You will also need the inner boot and outer boot as well as the pleather boot. While you are at it, replace the shifter bushings. They are shot in most old Z cars.

You do need the full size engine plate instead of the half size one on the automatic (is that what you are calling the spacer plate?). Manual trans oil, rubber or SS clutch slave line to hard line. Good luck.

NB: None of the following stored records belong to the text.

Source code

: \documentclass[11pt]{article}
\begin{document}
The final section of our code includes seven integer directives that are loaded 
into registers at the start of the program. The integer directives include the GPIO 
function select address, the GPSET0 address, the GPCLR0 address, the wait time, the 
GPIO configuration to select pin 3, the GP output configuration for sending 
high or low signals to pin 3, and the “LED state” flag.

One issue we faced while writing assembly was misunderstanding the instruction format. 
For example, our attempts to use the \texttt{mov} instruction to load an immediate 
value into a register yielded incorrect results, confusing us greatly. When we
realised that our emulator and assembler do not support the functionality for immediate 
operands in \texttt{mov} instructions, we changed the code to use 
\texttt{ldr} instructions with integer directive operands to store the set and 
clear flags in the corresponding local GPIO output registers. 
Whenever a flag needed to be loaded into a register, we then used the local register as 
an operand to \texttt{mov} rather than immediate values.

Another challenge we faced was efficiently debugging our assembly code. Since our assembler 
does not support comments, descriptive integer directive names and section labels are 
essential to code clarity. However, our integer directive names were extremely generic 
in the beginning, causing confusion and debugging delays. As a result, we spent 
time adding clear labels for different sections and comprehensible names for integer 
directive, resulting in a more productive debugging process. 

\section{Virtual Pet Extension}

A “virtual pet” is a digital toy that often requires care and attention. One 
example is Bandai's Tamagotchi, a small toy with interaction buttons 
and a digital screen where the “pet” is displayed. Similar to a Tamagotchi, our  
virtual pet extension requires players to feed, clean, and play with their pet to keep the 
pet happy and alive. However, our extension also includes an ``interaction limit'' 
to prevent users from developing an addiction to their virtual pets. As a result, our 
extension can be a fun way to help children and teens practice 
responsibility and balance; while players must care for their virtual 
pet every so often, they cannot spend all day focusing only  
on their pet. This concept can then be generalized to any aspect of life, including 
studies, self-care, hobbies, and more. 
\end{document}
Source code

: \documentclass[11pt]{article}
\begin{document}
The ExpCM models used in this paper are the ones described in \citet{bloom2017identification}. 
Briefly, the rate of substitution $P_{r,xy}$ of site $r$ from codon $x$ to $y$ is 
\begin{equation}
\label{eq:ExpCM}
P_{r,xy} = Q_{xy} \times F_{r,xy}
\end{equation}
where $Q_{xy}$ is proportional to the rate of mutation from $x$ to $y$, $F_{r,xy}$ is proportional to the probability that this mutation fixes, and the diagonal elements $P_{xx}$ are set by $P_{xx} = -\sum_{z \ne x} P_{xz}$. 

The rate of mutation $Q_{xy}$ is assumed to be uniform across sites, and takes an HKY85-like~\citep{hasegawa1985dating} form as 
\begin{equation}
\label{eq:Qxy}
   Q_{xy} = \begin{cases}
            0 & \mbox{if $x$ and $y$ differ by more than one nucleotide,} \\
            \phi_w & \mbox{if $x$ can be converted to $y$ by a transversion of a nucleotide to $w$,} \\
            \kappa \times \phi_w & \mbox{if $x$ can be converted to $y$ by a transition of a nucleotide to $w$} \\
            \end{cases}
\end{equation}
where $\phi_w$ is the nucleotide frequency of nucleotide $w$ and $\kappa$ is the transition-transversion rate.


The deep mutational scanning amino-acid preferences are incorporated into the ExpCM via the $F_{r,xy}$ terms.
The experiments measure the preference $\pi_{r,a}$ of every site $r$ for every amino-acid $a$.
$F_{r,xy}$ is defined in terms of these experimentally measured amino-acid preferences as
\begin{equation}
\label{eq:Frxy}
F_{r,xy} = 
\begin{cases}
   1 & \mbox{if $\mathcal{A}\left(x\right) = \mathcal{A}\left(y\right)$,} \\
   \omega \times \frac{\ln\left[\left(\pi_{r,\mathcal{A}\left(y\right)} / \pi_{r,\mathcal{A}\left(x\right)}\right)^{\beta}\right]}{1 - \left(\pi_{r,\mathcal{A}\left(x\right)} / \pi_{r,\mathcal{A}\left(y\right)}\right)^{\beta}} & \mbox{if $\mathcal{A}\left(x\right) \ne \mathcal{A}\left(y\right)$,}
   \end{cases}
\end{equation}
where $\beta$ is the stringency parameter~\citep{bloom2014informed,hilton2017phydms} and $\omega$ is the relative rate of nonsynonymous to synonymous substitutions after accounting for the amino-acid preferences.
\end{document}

The hardline support rubbers and brackets to the firewall and the tab thats spot welded to the passenger frame rail . The auto cars have no clutch hardline support provisions from the master to the slave cylinder

Seems someone told me that, on the 240Z anyway, the wiring harness from the MT won't work on the AT. I can't say from personal experience, cause I haven't swapped to an Auto. Might be worth the investigation. I also know the 240z distributor was dual points on the AT. Can't say why the difference.

He's doing a 77 so it has electronic ignition. Also, he's going AT to manual, not the other way around. No one has mentioned either bypassing or eliminating the nuetral safety switch from the AT but that will have to be done also.

He also has to remove and block off the trans cooler lines to the radiator. I remember doing the neutral switch, but can't remember if it was just connecting the two harness wires together. The last time I did an A to M swap it was 22 years ago, so the details are a bit fuzzy.

You can do either. Connect the two wires together that goes to the switch or unplug the wire that goes to the inhibitor relay and run it directly to the starter. If you do the latter, it will circumvent the potential problem of a bad relay.